━━━ EXTRACTED MATERIAL
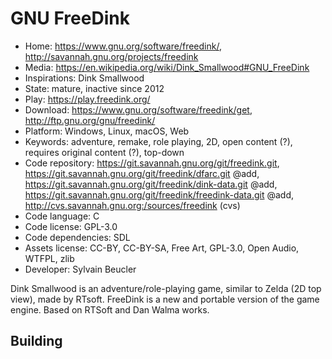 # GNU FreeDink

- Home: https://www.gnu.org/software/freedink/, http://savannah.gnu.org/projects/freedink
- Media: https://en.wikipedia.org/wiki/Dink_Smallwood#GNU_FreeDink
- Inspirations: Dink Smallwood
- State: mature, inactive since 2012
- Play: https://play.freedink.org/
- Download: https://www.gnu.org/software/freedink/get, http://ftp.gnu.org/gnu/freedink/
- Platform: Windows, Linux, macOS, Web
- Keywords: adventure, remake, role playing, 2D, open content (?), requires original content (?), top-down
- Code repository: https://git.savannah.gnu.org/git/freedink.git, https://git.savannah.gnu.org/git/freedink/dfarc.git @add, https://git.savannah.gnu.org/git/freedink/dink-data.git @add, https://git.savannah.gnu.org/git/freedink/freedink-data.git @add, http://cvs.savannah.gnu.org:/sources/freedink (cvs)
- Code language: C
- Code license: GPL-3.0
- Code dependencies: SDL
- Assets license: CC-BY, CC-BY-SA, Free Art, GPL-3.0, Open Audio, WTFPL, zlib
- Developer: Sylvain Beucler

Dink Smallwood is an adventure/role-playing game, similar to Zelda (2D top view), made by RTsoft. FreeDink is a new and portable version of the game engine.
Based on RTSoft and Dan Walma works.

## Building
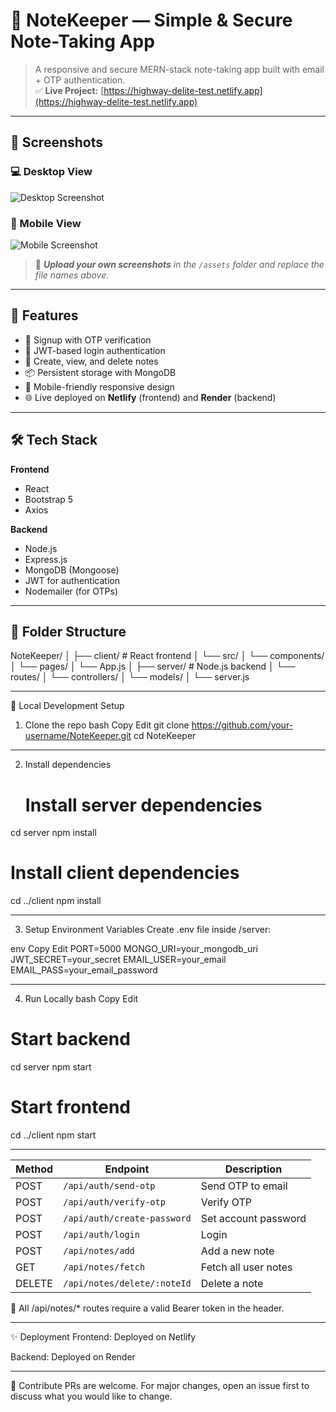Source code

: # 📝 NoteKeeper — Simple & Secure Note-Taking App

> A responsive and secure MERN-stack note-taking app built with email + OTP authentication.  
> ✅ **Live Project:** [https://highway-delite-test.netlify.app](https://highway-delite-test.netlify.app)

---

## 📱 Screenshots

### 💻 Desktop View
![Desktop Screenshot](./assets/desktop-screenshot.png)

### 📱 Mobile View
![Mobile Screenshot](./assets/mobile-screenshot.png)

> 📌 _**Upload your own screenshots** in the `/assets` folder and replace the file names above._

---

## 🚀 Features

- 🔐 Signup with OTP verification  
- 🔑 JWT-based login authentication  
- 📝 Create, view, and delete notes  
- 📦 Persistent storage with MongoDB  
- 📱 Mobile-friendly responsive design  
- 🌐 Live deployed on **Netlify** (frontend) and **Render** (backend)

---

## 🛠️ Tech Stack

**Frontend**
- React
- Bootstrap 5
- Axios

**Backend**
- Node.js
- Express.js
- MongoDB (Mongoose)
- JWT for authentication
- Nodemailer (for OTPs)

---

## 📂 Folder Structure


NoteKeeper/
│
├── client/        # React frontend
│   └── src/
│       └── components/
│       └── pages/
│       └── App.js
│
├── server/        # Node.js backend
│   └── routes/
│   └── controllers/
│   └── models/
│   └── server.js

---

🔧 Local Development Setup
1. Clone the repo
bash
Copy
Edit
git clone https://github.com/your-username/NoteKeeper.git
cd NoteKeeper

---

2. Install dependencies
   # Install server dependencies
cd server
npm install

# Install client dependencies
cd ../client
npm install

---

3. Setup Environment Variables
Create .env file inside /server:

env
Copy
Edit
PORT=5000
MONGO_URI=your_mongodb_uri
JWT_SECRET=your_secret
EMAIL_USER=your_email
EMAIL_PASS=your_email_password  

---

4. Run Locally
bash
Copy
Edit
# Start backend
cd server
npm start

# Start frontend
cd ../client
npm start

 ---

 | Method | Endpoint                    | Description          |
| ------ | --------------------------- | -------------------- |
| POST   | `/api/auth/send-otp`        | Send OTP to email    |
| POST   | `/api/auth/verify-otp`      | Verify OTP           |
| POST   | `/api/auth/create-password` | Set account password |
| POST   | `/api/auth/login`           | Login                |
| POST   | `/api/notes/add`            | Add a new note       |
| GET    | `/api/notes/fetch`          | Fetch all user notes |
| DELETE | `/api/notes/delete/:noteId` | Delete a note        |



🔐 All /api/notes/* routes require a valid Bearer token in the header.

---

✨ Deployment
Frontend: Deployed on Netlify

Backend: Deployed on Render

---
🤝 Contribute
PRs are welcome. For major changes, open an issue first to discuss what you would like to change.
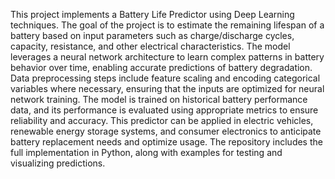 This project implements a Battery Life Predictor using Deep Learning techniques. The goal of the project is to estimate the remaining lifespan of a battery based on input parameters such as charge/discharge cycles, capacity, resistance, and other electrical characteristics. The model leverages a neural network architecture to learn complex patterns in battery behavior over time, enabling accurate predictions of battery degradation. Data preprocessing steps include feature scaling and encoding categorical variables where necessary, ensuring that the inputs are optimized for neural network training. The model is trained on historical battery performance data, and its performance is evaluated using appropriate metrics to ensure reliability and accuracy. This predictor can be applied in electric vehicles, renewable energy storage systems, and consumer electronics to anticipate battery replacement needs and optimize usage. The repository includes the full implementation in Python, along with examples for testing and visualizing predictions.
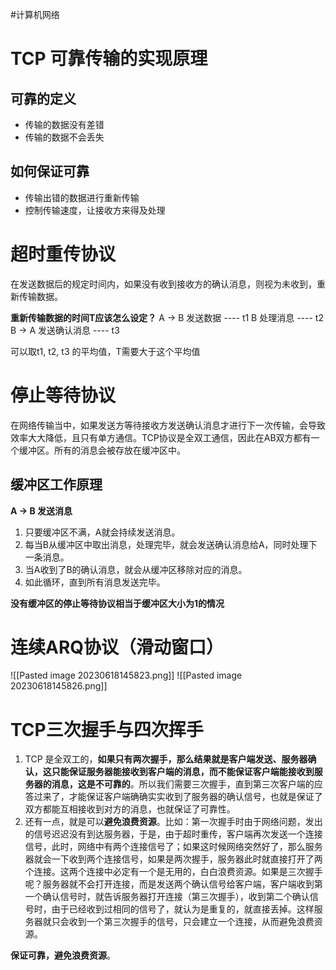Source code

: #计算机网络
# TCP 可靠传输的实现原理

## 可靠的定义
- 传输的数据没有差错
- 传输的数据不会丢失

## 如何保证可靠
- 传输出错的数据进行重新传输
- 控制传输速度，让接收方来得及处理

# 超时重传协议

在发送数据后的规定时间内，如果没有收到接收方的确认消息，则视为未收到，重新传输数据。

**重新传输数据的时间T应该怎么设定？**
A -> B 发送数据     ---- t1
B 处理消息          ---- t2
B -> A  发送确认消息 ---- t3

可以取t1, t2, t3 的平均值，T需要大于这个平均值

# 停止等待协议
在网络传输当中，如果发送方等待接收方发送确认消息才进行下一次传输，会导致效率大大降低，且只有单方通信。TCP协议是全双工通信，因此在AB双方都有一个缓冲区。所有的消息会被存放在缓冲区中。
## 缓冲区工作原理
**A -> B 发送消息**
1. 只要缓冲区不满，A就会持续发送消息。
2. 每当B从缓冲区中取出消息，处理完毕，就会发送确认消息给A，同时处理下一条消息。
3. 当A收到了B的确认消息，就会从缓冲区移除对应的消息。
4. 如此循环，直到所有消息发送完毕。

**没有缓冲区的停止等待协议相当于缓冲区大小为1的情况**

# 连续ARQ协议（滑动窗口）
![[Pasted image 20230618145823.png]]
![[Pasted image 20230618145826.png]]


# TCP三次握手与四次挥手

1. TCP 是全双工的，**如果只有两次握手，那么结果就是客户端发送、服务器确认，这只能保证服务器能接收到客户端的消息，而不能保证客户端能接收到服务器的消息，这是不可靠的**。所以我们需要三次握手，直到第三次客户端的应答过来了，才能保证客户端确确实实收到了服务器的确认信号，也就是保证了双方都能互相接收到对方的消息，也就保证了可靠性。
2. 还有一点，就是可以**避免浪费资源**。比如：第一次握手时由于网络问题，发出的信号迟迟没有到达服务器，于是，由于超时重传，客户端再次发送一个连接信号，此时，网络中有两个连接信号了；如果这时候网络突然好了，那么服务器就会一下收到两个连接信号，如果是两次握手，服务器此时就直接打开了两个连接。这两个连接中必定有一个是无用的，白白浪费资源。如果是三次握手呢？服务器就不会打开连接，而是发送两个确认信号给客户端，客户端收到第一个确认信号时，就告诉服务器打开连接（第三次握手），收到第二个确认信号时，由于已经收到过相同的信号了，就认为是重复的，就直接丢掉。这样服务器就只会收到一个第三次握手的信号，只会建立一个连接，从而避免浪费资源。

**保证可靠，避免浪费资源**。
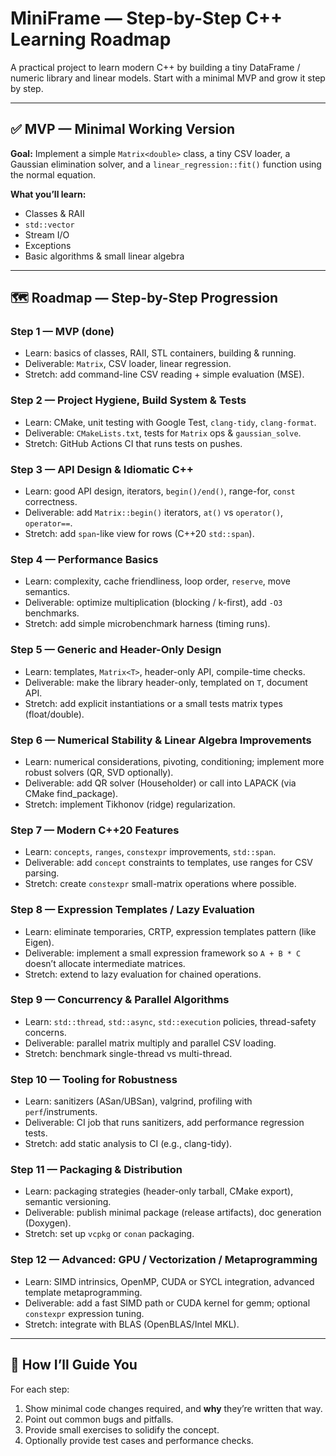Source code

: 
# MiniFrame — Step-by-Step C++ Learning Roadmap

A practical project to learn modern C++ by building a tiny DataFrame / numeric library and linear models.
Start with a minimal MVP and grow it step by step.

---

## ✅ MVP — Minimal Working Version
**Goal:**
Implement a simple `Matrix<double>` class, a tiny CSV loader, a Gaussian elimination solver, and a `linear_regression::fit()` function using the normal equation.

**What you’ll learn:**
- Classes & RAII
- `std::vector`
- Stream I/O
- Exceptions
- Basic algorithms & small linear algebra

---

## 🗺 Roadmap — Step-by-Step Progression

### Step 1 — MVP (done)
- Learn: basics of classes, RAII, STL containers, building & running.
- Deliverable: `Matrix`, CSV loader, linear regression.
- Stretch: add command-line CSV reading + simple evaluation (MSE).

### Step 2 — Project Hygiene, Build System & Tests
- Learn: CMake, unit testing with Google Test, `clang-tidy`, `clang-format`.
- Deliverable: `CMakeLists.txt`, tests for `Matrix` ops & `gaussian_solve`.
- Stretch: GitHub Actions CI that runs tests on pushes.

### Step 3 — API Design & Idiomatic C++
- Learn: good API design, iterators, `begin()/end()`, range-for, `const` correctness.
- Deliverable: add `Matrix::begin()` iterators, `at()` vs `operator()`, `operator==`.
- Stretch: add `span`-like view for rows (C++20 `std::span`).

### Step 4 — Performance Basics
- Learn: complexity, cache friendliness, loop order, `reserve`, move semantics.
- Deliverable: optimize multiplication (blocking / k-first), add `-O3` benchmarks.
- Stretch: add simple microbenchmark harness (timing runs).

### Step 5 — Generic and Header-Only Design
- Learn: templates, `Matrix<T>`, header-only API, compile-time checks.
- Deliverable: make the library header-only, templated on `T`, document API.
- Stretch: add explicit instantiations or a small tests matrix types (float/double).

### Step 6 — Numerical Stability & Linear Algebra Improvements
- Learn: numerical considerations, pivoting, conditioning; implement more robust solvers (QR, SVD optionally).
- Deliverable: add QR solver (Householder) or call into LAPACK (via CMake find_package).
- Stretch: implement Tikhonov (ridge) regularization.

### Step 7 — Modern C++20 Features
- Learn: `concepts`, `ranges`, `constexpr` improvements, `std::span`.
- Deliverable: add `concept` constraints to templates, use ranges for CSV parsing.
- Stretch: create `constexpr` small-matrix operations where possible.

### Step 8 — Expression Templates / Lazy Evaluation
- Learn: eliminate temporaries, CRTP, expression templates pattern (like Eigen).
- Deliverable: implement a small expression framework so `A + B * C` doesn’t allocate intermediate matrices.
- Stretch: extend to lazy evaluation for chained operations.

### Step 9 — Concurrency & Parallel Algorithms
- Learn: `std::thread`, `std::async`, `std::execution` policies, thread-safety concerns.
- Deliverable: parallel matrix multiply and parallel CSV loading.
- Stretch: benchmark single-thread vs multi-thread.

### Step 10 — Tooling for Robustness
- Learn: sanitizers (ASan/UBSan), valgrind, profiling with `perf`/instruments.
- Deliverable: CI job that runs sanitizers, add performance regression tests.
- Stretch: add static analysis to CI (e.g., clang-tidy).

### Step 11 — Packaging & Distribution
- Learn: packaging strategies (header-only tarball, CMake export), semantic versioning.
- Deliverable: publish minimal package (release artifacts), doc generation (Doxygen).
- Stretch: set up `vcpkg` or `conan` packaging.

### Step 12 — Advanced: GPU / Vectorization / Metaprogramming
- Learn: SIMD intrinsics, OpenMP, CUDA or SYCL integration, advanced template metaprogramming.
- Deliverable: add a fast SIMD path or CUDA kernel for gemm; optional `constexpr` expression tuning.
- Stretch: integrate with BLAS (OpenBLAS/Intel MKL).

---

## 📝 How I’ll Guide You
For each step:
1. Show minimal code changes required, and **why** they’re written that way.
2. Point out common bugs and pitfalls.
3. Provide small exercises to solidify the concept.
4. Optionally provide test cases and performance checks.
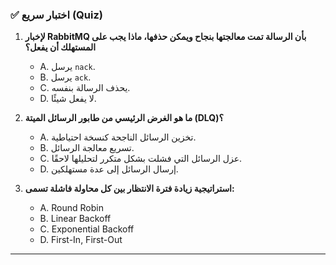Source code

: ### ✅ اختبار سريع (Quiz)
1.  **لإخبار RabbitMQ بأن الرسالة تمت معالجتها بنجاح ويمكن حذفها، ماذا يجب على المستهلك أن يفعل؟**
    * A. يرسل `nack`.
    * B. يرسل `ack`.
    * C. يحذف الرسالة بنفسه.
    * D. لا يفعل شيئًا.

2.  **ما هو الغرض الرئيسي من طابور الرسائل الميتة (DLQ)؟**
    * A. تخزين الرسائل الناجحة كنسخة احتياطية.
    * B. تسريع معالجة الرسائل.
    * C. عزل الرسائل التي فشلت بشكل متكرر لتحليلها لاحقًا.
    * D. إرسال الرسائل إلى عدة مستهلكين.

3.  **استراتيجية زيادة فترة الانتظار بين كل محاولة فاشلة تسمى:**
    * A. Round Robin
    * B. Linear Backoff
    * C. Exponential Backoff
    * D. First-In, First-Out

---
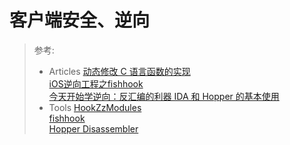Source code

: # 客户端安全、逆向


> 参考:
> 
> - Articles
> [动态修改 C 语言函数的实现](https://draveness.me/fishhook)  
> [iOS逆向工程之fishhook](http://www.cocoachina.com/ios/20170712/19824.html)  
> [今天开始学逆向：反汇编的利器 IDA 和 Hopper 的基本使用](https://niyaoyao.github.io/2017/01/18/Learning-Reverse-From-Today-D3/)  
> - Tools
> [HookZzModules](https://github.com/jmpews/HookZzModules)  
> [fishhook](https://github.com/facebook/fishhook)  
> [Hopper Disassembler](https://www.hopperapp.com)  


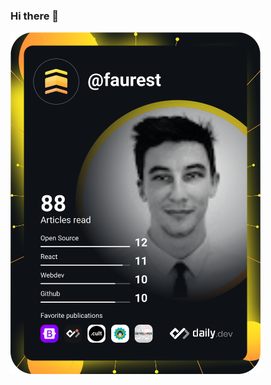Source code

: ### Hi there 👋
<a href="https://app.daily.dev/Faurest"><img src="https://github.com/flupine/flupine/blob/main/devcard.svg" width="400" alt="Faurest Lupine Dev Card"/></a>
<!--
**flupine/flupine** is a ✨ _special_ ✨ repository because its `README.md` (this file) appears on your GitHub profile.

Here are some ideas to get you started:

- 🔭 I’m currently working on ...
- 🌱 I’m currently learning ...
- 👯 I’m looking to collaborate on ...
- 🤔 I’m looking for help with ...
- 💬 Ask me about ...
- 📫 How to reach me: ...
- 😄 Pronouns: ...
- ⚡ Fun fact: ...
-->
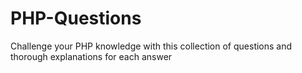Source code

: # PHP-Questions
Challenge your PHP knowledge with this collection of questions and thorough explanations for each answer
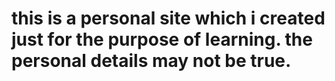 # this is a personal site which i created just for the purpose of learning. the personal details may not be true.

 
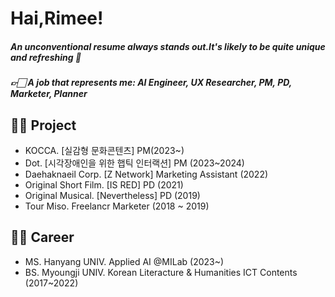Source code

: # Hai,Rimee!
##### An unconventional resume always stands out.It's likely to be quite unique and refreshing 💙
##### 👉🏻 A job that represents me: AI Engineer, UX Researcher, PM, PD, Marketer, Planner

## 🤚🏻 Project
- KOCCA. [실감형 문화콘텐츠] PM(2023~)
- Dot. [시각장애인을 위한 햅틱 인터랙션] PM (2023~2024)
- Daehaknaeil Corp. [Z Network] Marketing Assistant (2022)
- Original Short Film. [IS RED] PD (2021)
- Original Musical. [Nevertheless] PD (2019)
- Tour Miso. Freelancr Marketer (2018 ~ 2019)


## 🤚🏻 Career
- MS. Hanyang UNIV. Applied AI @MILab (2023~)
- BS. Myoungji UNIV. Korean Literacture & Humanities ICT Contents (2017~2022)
━━━━━━
- REQUIREMENT
Only those lines of the entries above that run from the line containing "### Step 11 — Packaging & Distribution" to the line containing "### Step 12", both included, should be transcribed exactly.

- ANSWER SECTION
### Step 11 — Packaging & Distribution
- Learn: packaging strategies (header-only tarball, CMake export), semantic versioning.
- Deliverable: publish minimal package (release artifacts), doc generation (Doxygen).
- Stretch: set up `vcpkg` or `conan` packaging.

### Step 12 — Advanced: GPU / Vectorization / Metaprogramming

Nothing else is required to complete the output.